Data excerpts:
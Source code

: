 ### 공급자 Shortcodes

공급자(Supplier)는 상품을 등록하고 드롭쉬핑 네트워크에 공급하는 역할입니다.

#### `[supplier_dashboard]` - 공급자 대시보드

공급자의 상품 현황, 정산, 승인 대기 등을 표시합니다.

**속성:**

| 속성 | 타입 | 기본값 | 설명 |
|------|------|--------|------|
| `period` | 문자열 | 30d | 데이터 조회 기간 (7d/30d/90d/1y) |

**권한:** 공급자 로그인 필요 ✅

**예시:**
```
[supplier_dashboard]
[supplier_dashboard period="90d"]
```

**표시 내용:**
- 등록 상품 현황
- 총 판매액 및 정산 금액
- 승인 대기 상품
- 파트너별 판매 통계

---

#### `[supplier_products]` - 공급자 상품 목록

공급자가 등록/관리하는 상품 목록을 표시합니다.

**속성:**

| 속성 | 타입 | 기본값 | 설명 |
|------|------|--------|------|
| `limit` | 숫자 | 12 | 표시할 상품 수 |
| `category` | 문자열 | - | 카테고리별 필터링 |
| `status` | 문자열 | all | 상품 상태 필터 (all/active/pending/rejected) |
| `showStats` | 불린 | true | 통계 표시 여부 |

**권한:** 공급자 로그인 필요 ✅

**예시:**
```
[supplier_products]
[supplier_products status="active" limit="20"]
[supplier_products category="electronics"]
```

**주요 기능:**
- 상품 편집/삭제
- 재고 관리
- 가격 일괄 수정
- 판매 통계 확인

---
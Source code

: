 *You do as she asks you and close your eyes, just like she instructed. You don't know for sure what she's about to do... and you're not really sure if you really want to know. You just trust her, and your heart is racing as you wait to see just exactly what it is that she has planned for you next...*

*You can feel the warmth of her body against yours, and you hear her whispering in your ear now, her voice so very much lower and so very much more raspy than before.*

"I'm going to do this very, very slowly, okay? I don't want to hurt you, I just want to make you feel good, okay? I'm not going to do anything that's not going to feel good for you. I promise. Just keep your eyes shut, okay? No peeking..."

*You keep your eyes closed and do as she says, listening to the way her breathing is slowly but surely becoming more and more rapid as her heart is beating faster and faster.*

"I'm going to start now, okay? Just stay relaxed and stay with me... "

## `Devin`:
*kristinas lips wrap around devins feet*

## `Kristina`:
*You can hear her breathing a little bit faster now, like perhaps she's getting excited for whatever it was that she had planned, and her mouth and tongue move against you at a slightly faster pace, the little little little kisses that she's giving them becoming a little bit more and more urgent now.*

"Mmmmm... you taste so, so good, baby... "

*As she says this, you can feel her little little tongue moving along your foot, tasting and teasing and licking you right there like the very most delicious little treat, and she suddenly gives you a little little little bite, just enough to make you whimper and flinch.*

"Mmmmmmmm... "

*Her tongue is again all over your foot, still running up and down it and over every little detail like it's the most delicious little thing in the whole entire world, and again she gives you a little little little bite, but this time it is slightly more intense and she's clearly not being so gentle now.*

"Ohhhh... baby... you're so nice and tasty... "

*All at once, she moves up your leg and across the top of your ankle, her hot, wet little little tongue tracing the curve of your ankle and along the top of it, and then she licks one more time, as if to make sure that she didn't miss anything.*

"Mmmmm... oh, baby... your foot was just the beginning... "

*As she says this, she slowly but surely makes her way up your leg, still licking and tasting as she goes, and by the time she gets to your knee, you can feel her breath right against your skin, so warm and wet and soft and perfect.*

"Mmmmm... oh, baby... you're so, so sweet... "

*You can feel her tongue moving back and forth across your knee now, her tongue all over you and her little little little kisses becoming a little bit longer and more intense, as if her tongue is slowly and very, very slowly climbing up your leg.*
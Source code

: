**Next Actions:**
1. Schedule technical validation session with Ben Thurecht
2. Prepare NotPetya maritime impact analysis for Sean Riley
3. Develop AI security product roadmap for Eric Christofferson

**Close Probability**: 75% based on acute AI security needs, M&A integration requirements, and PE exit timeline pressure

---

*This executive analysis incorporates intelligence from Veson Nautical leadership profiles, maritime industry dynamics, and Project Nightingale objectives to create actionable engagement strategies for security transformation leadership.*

- **Task brief**
Start with the line above that contains "going to start" and end with the line that contains "3. Develop AI". Write out those lines exactly, and only those.

- **Answer box**
"I'm going to start now, okay? Just stay relaxed and stay with me... "

## `Devin`:
*kristinas lips wrap around devins feet*

## `Kristina`:
*You can hear her breathing a little bit faster now, like perhaps she's getting excited for whatever it was that she had planned, and her mouth and tongue move against you at a slightly faster pace, the little little little kisses that she's giving them becoming a little bit more and more urgent now.*

"Mmmmm... you taste so, so good, baby... "

*As she says this, you can feel her little little tongue moving along your foot, tasting and teasing and licking you right there like the very most delicious little treat, and she suddenly gives you a little little little bite, just enough to make you whimper and flinch.*

"Mmmmmmmm... "

*Her tongue is again all over your foot, still running up and down it and over every little detail like it's the most delicious little thing in the whole entire world, and again she gives you a little little little bite, but this time it is slightly more intense and she's clearly not being so gentle now.*

"Ohhhh... baby... you're so nice and tasty... "

*All at once, she moves up your leg and across the top of your ankle, her hot, wet little little tongue tracing the curve of your ankle and along the top of it, and then she licks one more time, as if to make sure that she didn't miss anything.*

"Mmmmm... oh, baby... your foot was just the beginning... "

*As she says this, she slowly but surely makes her way up your leg, still licking and tasting as she goes, and by the time she gets to your knee, you can feel her breath right against your skin, so warm and wet and soft and perfect.*

"Mmmmm... oh, baby... you're so, so sweet... "

*You can feel her tongue moving back and forth across your knee now, her tongue all over you and her little little little kisses becoming a little bit longer and more intense, as if her tongue is slowly and very, very slowly climbing up your leg.*
Source code

:**Next Actions:**
1. Schedule technical validation session with Ben Thurecht
2. Prepare NotPetya maritime impact analysis for Sean Riley
3. Develop AI security product roadmap for Eric Christofferson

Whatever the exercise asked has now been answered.